The next phase of his rehabilitation is his re-integration into the community. This has to happen to ensure that he becomes and remains a law-abiding, contributing member of society. An essential part of that re-integration is being gainfully employed. However, because of the understandable social stigma attached to his crime, Evans is being presented with significant obstacles to this.

There are those that argue that he should be barred from professional football. They argue that because he is unrepentant, he should be shunned at every turn, blocked from any occupation that could allow him to contribute to society in any meaningful way, and effectively reduced to a capacity of a menial labourer, as he has no other real skills.

This kind of civil death is a mild form of outlawry. People propose, not that Evans is put beyond the protection of the law, but that he is permanently excluded from society, and treated as an outcast for the rest of his life. This was often the social treatment of convicts in Victorian times, which forced them into perpetual poverty. Their only recourse was to therefore further their life of crime in order to survive.

As the facts currently stand, Evans has committed a despicable crime.
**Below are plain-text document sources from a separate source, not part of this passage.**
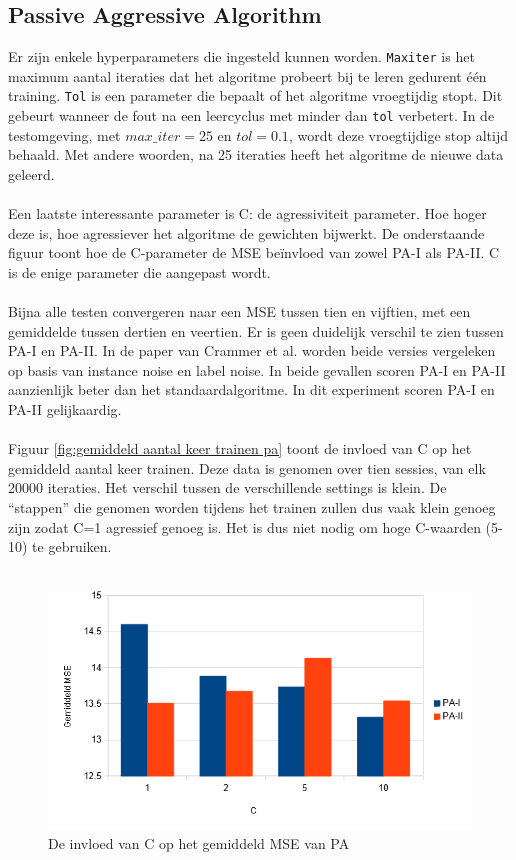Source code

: \subsection{Passive Aggressive Algorithm}
Er zijn enkele hyperparameters die ingesteld kunnen worden. \texttt{Max\textunderscore iter} is het maximum aantal iteraties dat het algoritme probeert bij te leren gedurent één training. \texttt{Tol} is een parameter die bepaalt of het algoritme vroegtijdig stopt. Dit gebeurt wanneer de fout na een leercyclus met minder dan \texttt{tol} verbetert. In de testomgeving, met $max\_ iter=25$ en $tol=0.1$, wordt deze vroegtijdige stop altijd behaald. Met andere woorden, na 25 iteraties heeft het algoritme de nieuwe data geleerd.
\\\\
Een laatste interessante parameter is C: de agressiviteit parameter. Hoe hoger deze is, hoe agressiever het algoritme de gewichten bijwerkt. De onderstaande figuur toont hoe de C-parameter de MSE beïnvloed van zowel PA-I als PA-II. C is de enige parameter die aangepast wordt.
\\\\
Bijna alle testen convergeren naar een MSE tussen tien en vijftien, met een gemiddelde tussen dertien en veertien. Er is geen duidelijk verschil te zien tussen PA-I en PA-II. In de paper van Crammer et al. \cite{pa algorithm} worden beide versies vergeleken op basis van instance noise en label noise. In beide gevallen scoren PA-I en PA-II aanzienlijk beter dan het standaardalgoritme. In dit experiment scoren PA-I en PA-II gelijkaardig.
\\\\
Figuur \ref{fig:gemiddeld aantal keer trainen pa} toont de invloed van C op het gemiddeld aantal keer trainen. Deze data is genomen over tien sessies, van elk 20000 iteraties. Het verschil tussen de verschillende settings is klein. De “stappen” die genomen worden tijdens het trainen zullen dus vaak klein genoeg zijn zodat C=1 agressief genoeg is. Het is dus niet nodig om hoge C-waarden (5-10) te gebruiken.
\\\\
\begin{figure}[h]
	\includegraphics[width=\linewidth]{images/evaluatie/gemiddeldmsepa.png}
	\caption{De invloed van C op het gemiddeld MSE van PA}
	\label{fig:invloed C op PA}
\end{figure}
He was duly convicted for that crime, and has served the sentence required by the authorities. He has now been deemed fit to return to society, and he wishes to contribute to that society in the only manner which he knows how, i.e. playing professional football. He is unrepentant precisely because he does not feel he has anything to apologise for - he disputes his conviction, and maintains that the accusations were malicious, and that he is the victim of a miscarriage of justice.

Those who apply pressure to clubs looking to potentially employ him, targeting them with boycotts and so on, are of course perfectly free to do so. I would like to ask them to consider the logic of what they are doing. They maintain that they are boycotting organisations who condone rape, but employing someone who has committed a crime does not mean that you condone that crime. It means that you are prepared to look past it and give them a second chance. Should an attitude of forgiveness be punished? Do we want to live in a society which ostracises people for their past acts in perpetuity, or do we want to live in a society that is firm but forgiving?

If we purport to be a society which is rehabilitative and forgiving, then we must try to rehabilitate and forgive people who have committed any crime - even rape or murder. That doesn't mean we refrain from punishing those who have done wrong, but it does mean that once the punishment is over, we must try to help them put their past behind them and move on. Constantly reminding them of their previous actions, and continuing to shun them on the basis of past actions already dealt with, is wrong.

What Ched Evans did was morally reprehensible, and without justification or excuse. However, under the laws of this land, he has been punished for that crime, and thus should not be subject to any further punishments. He should be allowed to work, subject the conditions of his parole and the requirements of the Sex Offenders Register. And people who decry those prepared to give him a second chance should think very carefully about punishing forgiveness.